Multimodal Embeddings
The "holy grail" of Multimodal RAG is the shared embedding space. This is a vector space where a text description (e.g., "A photo of a sunrise") and the actual image of a sunrise are projected to the exact same location.
The Concept of Co-Embedding
Traditional systems used to tag images with keywords (text) and search only the keywords. Multimodal embeddings enable native search:
- Text-to-Image: Search for photos using a natural language query.
- Image-to-Image: Find similar photos using a reference image.
- Image-to-Text: Autogenerate descriptions or find documents about an image.
Visualizing the Shared Space
Imagine the vector space as a map:
- The word "Dog" and an image of a Husky are close together.
- The word "Car" and an image of a Porsche are close together.
- But "Dog" and the Porsche image are far apart.
graph LR
subgraph "Vector Space"
T1["Text: 'Beach'"] -- Near --> I1["Image: Beach.jpg"]

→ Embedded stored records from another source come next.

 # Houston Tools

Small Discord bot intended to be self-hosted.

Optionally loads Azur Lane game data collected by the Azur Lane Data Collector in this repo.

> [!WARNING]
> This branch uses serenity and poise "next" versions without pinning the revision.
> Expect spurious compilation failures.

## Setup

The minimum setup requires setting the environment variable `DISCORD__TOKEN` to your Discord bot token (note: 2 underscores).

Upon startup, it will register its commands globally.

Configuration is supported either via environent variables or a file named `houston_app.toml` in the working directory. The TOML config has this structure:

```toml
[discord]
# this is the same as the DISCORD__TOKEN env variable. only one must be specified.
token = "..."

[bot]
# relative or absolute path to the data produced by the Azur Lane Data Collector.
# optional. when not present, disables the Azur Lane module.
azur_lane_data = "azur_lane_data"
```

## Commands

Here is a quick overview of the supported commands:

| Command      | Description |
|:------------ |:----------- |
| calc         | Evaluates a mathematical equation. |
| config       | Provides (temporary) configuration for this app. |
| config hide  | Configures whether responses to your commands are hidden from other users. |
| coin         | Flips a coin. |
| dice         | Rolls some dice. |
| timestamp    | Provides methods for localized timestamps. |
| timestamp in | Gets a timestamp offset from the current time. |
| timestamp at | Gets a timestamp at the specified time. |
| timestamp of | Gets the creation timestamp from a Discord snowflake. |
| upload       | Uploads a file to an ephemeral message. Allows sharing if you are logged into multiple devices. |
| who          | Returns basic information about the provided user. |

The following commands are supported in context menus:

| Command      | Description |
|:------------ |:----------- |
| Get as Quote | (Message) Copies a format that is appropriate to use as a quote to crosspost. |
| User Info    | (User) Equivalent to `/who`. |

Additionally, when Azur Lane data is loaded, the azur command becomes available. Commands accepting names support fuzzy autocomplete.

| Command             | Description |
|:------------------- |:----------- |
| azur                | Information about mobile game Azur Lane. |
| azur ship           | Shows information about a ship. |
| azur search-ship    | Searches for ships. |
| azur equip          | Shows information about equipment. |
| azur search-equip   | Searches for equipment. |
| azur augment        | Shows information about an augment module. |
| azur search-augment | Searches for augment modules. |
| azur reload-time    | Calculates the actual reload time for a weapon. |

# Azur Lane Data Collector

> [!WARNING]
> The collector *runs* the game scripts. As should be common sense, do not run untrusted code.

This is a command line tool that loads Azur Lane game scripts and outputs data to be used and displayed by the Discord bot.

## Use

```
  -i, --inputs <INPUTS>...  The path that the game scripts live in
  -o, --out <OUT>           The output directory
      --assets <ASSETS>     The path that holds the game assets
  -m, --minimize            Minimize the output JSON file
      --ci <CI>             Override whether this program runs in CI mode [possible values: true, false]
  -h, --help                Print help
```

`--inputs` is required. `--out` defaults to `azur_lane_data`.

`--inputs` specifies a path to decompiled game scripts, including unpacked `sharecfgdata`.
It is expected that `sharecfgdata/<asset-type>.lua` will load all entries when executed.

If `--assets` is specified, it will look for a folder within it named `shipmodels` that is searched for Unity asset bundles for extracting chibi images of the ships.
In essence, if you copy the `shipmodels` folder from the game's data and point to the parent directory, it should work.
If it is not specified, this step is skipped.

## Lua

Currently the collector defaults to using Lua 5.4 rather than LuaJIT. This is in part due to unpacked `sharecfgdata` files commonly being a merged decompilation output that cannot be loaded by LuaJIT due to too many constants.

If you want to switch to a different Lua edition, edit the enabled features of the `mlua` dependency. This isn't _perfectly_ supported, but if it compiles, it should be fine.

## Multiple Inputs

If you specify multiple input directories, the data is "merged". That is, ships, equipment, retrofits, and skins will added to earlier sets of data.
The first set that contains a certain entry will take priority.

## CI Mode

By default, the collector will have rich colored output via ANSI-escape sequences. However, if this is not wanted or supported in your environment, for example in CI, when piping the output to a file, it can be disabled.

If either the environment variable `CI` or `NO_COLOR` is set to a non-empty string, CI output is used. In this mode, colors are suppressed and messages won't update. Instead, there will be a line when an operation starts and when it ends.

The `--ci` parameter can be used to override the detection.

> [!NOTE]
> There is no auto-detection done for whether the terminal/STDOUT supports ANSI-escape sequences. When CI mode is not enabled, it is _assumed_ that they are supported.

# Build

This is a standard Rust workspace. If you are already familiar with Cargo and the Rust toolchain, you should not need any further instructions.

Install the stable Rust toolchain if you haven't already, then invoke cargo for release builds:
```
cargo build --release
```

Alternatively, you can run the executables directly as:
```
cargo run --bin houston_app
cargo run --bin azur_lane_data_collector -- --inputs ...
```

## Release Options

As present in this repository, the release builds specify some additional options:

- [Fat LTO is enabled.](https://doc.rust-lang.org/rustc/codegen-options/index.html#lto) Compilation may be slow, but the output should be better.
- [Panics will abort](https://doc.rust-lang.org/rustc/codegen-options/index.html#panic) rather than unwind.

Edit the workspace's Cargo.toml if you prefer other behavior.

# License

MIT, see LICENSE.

T2["Text: 'Snow'"] -- Near --> I2["Image: Mountain.jpg"]
I1 -- Far -- I2
end
CLIP: The Bridging Model
CLIP was trained on 400 million image-text pairs from the internet. It learned that the visual concept of a "Stop Sign" matches the text "Stop Sign".
Key Benefit for RAG
You can index images without ever writing a single caption. The model "knows" what is in the image semantically.
Multimodal Embeddings in Production
Titan Multimodal (AWS Bedrock)
The Titan model can embed text, images, or both simultaneously. This is useful for searching for "This dress, but in blue text".
# Conceptual AWS Bedrock Call
body = json.dumps({
"inputText": "blue summer dress",
"inputImage": base64_image_data
})
# ... returns a single multimodal vector
Exercises
- Why is a shared embedding space better than just tagging images with alt-text?
- If you search for "Peaceful afternoon" using a multimodal embedding, what kind of images would you expect to find?
- What happens if the text query describes something the model has never seen (e.g., a specific new gadget)?